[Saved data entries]
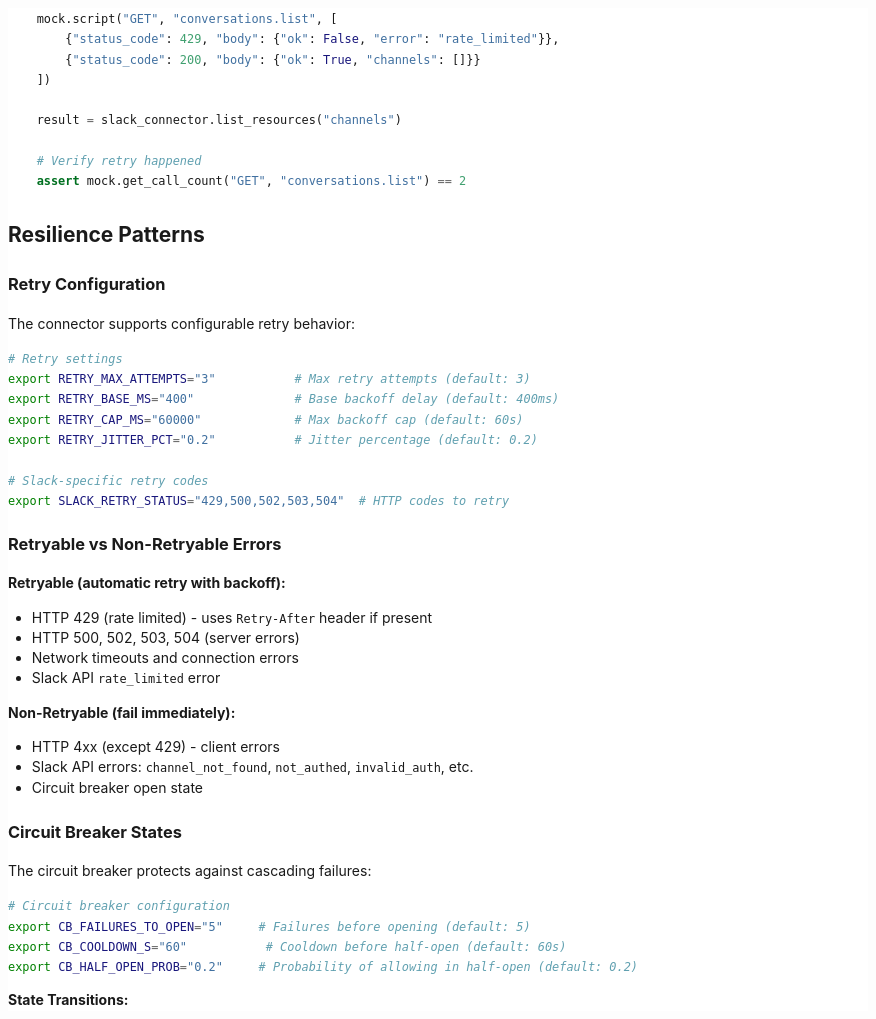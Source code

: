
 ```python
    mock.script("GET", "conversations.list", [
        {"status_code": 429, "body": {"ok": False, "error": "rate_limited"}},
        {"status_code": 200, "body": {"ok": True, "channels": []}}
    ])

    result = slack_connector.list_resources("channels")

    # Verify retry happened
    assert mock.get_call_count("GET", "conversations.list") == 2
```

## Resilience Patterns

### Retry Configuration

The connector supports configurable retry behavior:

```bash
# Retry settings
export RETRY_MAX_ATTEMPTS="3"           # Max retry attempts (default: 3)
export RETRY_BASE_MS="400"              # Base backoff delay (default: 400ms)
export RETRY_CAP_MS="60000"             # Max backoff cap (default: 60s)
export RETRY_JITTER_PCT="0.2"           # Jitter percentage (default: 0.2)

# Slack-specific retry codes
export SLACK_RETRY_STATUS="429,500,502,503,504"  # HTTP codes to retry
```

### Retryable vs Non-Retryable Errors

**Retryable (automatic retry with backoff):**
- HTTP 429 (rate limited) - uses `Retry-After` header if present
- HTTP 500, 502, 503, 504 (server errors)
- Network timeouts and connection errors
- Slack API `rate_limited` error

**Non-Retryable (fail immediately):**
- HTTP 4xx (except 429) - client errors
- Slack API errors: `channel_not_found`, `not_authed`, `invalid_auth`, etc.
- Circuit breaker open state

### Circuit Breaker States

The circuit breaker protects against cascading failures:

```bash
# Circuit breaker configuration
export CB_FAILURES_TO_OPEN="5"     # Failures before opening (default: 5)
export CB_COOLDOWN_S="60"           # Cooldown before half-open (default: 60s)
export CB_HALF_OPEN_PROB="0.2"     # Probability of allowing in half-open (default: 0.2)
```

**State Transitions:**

...

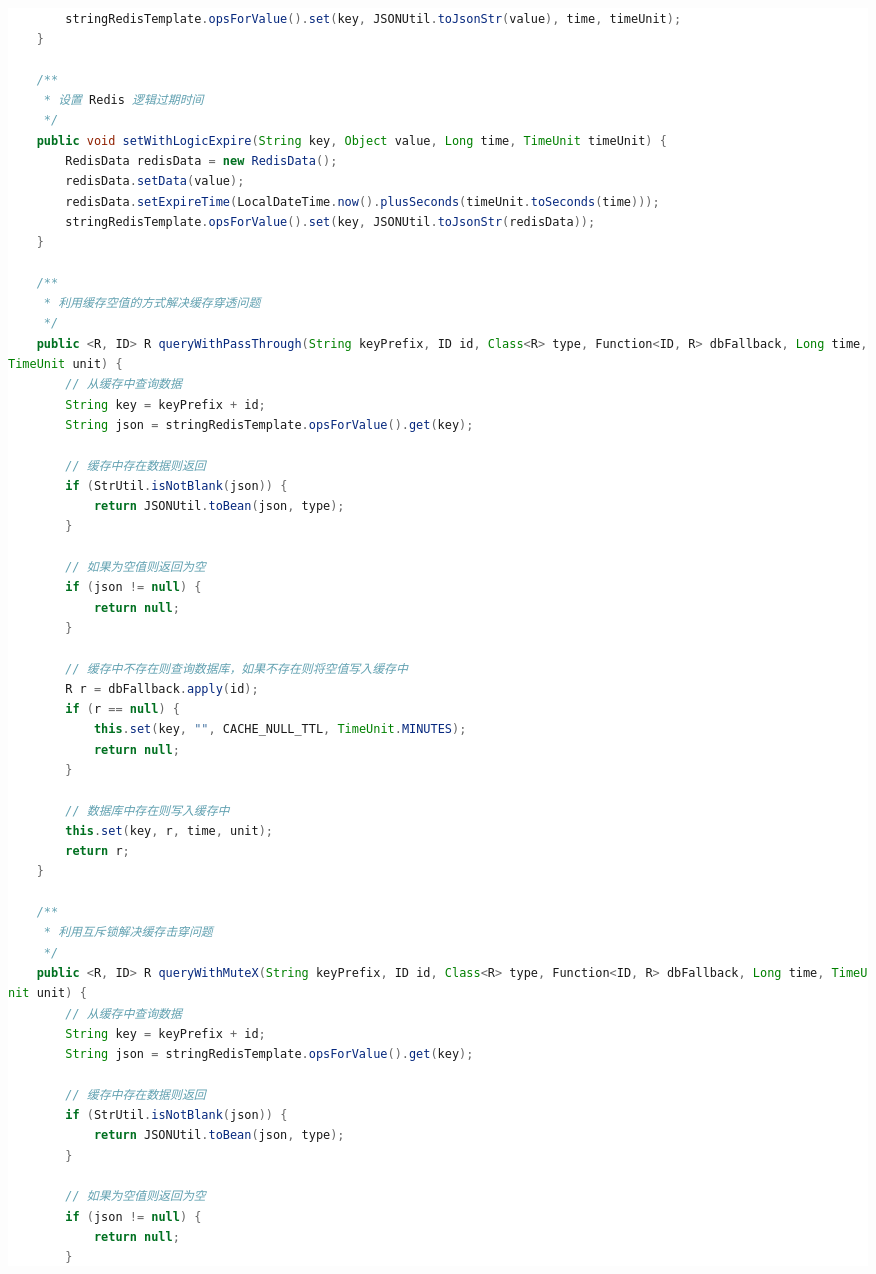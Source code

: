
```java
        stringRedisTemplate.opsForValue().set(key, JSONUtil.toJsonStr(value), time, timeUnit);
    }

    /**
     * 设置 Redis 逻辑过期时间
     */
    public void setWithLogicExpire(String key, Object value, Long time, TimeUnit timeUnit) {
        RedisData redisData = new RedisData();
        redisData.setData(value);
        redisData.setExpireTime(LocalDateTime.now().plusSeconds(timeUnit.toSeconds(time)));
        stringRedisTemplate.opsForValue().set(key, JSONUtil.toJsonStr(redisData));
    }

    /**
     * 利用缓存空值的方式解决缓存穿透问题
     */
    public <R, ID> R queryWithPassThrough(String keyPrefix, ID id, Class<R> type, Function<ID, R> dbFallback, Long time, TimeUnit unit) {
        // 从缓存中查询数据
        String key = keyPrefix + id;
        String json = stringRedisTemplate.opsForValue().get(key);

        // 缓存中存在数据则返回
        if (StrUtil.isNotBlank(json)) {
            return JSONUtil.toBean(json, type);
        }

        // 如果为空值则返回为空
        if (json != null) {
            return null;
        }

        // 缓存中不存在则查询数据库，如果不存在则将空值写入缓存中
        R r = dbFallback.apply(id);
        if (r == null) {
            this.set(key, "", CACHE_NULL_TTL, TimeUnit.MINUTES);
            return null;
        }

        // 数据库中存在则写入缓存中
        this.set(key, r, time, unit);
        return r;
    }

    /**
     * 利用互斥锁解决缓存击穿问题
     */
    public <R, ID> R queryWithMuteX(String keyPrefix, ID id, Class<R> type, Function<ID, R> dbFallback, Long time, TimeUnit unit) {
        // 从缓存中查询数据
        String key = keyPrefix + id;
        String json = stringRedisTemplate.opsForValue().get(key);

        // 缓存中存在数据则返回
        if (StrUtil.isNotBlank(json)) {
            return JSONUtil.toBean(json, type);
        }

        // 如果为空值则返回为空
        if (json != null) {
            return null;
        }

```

...

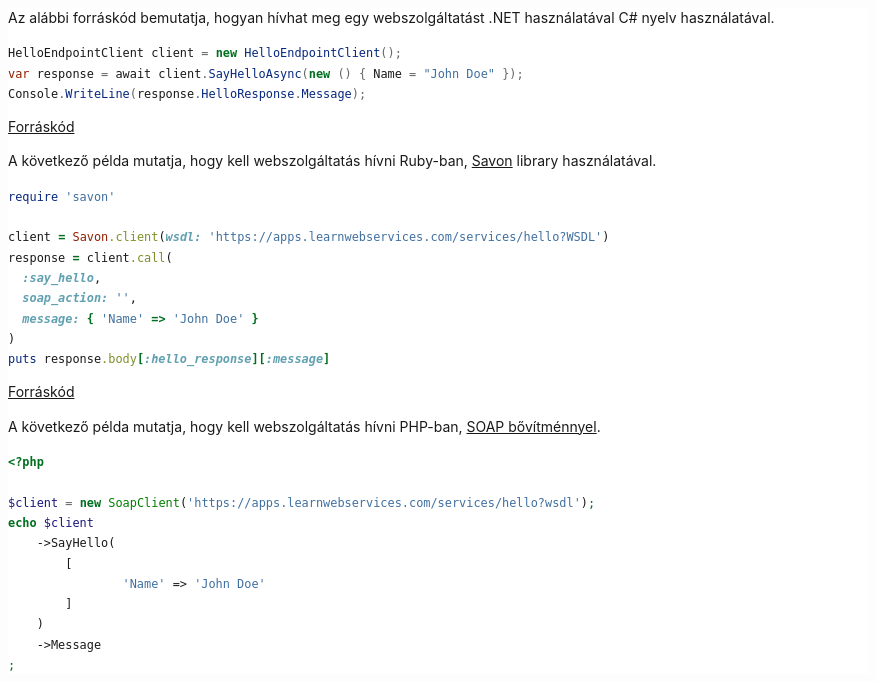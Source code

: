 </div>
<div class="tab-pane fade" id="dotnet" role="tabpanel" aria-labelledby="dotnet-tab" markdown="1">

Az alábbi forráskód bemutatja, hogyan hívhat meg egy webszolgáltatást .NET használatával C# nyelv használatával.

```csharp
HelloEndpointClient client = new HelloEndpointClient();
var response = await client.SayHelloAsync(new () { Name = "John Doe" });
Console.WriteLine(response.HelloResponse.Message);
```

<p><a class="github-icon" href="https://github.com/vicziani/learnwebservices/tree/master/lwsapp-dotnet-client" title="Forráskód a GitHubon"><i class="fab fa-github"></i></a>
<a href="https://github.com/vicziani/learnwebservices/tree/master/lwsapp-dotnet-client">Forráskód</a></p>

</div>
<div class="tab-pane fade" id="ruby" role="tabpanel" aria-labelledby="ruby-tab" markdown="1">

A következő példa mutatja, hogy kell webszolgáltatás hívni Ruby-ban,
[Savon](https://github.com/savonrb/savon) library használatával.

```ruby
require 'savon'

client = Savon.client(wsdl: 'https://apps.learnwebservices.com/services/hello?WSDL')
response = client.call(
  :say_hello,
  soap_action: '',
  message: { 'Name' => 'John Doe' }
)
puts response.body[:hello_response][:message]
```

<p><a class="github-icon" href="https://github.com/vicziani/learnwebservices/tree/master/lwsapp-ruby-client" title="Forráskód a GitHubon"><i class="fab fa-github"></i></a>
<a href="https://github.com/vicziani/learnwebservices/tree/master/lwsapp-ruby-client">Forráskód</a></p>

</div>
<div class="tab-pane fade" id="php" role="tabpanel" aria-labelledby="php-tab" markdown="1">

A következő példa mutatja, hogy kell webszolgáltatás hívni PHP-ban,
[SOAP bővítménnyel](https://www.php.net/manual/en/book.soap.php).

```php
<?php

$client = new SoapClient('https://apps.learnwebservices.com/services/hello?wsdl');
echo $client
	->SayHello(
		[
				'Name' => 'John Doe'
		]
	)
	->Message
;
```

Exercise details -
Wherever the word "public" appears in the entries above, copy that line.

Output -
    public void setWithLogicExpire(String key, Object value, Long time, TimeUnit timeUnit) {
    public <R, ID> R queryWithPassThrough(String keyPrefix, ID id, Class<R> type, Function<ID, R> dbFallback, Long time, TimeUnit unit) {
    public <R, ID> R queryWithMuteX(String keyPrefix, ID id, Class<R> type, Function<ID, R> dbFallback, Long time, TimeUnit unit) {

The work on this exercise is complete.